**** DATA TO EXAMINE ****
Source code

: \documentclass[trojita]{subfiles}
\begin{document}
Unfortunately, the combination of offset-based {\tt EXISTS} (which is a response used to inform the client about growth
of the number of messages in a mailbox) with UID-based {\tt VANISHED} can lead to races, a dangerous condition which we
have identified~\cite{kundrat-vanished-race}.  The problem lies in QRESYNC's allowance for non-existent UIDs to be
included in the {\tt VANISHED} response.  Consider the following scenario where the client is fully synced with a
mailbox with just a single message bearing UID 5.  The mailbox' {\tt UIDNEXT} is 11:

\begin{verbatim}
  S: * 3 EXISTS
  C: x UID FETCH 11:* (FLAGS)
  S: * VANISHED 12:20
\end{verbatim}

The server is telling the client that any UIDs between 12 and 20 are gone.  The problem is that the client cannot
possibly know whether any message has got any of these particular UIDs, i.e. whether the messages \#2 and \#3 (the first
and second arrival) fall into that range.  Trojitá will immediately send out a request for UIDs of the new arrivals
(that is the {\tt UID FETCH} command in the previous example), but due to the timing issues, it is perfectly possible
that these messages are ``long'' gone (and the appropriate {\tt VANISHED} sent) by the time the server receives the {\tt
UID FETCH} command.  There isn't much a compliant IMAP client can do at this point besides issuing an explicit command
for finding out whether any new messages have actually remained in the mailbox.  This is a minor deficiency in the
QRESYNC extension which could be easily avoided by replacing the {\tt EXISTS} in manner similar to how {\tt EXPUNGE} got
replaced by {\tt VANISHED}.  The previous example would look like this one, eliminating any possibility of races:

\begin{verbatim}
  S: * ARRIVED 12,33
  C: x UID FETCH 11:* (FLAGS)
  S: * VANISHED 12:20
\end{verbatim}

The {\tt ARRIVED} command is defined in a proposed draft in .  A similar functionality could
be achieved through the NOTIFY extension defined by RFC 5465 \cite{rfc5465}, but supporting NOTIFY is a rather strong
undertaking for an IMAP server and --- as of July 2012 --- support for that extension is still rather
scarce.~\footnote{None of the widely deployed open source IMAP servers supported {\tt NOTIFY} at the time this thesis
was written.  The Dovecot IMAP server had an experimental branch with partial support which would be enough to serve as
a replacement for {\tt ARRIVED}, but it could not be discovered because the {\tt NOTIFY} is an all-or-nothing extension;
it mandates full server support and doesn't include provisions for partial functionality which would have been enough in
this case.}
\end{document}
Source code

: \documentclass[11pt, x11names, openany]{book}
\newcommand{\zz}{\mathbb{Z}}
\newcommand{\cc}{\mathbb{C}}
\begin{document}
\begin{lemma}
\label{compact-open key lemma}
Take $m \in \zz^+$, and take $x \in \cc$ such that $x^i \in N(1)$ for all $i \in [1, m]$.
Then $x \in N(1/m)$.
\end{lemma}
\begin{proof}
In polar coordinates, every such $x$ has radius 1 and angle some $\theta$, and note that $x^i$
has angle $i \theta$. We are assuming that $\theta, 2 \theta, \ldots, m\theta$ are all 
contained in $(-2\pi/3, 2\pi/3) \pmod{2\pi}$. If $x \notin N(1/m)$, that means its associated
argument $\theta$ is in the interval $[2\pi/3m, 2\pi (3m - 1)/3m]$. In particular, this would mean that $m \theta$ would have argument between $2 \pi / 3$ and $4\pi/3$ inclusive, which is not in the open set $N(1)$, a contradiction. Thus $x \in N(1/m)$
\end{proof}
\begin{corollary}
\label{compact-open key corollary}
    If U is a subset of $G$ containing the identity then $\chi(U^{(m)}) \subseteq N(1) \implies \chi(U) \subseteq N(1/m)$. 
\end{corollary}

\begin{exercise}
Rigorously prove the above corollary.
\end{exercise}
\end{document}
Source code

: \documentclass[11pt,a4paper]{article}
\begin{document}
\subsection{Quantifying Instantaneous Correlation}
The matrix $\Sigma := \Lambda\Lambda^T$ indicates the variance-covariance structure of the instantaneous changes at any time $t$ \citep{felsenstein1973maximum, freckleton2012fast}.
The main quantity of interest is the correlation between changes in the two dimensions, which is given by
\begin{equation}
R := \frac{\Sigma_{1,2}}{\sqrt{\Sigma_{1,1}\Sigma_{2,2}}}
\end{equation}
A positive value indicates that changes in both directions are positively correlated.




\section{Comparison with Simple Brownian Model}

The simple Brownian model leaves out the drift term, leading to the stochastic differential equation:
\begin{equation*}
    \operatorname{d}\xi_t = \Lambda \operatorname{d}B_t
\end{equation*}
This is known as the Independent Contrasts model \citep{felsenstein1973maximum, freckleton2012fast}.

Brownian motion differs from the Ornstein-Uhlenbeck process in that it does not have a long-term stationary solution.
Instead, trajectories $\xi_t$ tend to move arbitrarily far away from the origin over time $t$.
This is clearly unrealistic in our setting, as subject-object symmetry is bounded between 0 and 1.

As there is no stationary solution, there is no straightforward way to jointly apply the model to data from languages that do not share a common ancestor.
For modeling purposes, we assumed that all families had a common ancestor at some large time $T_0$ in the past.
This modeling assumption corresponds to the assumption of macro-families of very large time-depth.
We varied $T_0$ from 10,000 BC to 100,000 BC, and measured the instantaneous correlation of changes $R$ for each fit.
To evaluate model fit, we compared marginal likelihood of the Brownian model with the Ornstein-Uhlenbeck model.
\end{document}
****
Please make an exact copy of each record.

— EXERCISE RESPONSE —
Source code

: \documentclass[trojita]{subfiles}
\begin{document}
Unfortunately, the combination of offset-based {\tt EXISTS} (which is a response used to inform the client about growth
of the number of messages in a mailbox) with UID-based {\tt VANISHED} can lead to races, a dangerous condition which we
have identified~\cite{kundrat-vanished-race}.  The problem lies in QRESYNC's allowance for non-existent UIDs to be
included in the {\tt VANISHED} response.  Consider the following scenario where the client is fully synced with a
mailbox with just a single message bearing UID 5.  The mailbox' {\tt UIDNEXT} is 11:

\begin{verbatim}
  S: * 3 EXISTS
  C: x UID FETCH 11:* (FLAGS)
  S: * VANISHED 12:20
\end{verbatim}

The server is telling the client that any UIDs between 12 and 20 are gone.  The problem is that the client cannot
possibly know whether any message has got any of these particular UIDs, i.e. whether the messages \#2 and \#3 (the first
and second arrival) fall into that range.  Trojitá will immediately send out a request for UIDs of the new arrivals
(that is the {\tt UID FETCH} command in the previous example), but due to the timing issues, it is perfectly possible
that these messages are ``long'' gone (and the appropriate {\tt VANISHED} sent) by the time the server receives the {\tt
UID FETCH} command.  There isn't much a compliant IMAP client can do at this point besides issuing an explicit command
for finding out whether any new messages have actually remained in the mailbox.  This is a minor deficiency in the
QRESYNC extension which could be easily avoided by replacing the {\tt EXISTS} in manner similar to how {\tt EXPUNGE} got
replaced by {\tt VANISHED}.  The previous example would look like this one, eliminating any possibility of races:

\begin{verbatim}
  S: * ARRIVED 12,33
  C: x UID FETCH 11:* (FLAGS)
  S: * VANISHED 12:20
\end{verbatim}

The {\tt ARRIVED} command is defined in a proposed draft in .  A similar functionality could
be achieved through the NOTIFY extension defined by RFC 5465 \cite{rfc5465}, but supporting NOTIFY is a rather strong
undertaking for an IMAP server and --- as of July 2012 --- support for that extension is still rather
scarce.~\footnote{None of the widely deployed open source IMAP servers supported {\tt NOTIFY} at the time this thesis
was written.  The Dovecot IMAP server had an experimental branch with partial support which would be enough to serve as
a replacement for {\tt ARRIVED}, but it could not be discovered because the {\tt NOTIFY} is an all-or-nothing extension;
it mandates full server support and doesn't include provisions for partial functionality which would have been enough in
this case.}
\end{document}
Source code

: \documentclass[11pt, x11names, openany]{book}
\newcommand{\zz}{\mathbb{Z}}
\newcommand{\cc}{\mathbb{C}}
\begin{document}
\begin{lemma}
\label{compact-open key lemma}
Take $m \in \zz^+$, and take $x \in \cc$ such that $x^i \in N(1)$ for all $i \in [1, m]$.
Then $x \in N(1/m)$.
\end{lemma}
\begin{proof}
In polar coordinates, every such $x$ has radius 1 and angle some $\theta$, and note that $x^i$
has angle $i \theta$. We are assuming that $\theta, 2 \theta, \ldots, m\theta$ are all 
contained in $(-2\pi/3, 2\pi/3) \pmod{2\pi}$. If $x \notin N(1/m)$, that means its associated
argument $\theta$ is in the interval $[2\pi/3m, 2\pi (3m - 1)/3m]$. In particular, this would mean that $m \theta$ would have argument between $2 \pi / 3$ and $4\pi/3$ inclusive, which is not in the open set $N(1)$, a contradiction. Thus $x \in N(1/m)$
\end{proof}
\begin{corollary}
\label{compact-open key corollary}
    If U is a subset of $G$ containing the identity then $\chi(U^{(m)}) \subseteq N(1) \implies \chi(U) \subseteq N(1/m)$. 
\end{corollary}

\begin{exercise}
Rigorously prove the above corollary.
\end{exercise}
\end{document}
Source code

: \documentclass[11pt,a4paper]{article}
\begin{document}
\subsection{Quantifying Instantaneous Correlation}
The matrix $\Sigma := \Lambda\Lambda^T$ indicates the variance-covariance structure of the instantaneous changes at any time $t$ \citep{felsenstein1973maximum, freckleton2012fast}.
The main quantity of interest is the correlation between changes in the two dimensions, which is given by
\begin{equation}
R := \frac{\Sigma_{1,2}}{\sqrt{\Sigma_{1,1}\Sigma_{2,2}}}
\end{equation}
A positive value indicates that changes in both directions are positively correlated.




\section{Comparison with Simple Brownian Model}

The simple Brownian model leaves out the drift term, leading to the stochastic differential equation:
\begin{equation*}
    \operatorname{d}\xi_t = \Lambda \operatorname{d}B_t
\end{equation*}
This is known as the Independent Contrasts model \citep{felsenstein1973maximum, freckleton2012fast}.

Brownian motion differs from the Ornstein-Uhlenbeck process in that it does not have a long-term stationary solution.
Instead, trajectories $\xi_t$ tend to move arbitrarily far away from the origin over time $t$.
This is clearly unrealistic in our setting, as subject-object symmetry is bounded between 0 and 1.

As there is no stationary solution, there is no straightforward way to jointly apply the model to data from languages that do not share a common ancestor.
For modeling purposes, we assumed that all families had a common ancestor at some large time $T_0$ in the past.
This modeling assumption corresponds to the assumption of macro-families of very large time-depth.
We varied $T_0$ from 10,000 BC to 100,000 BC, and measured the instantaneous correlation of changes $R$ for each fit.
To evaluate model fit, we compared marginal likelihood of the Brownian model with the Ornstein-Uhlenbeck model.
\end{document}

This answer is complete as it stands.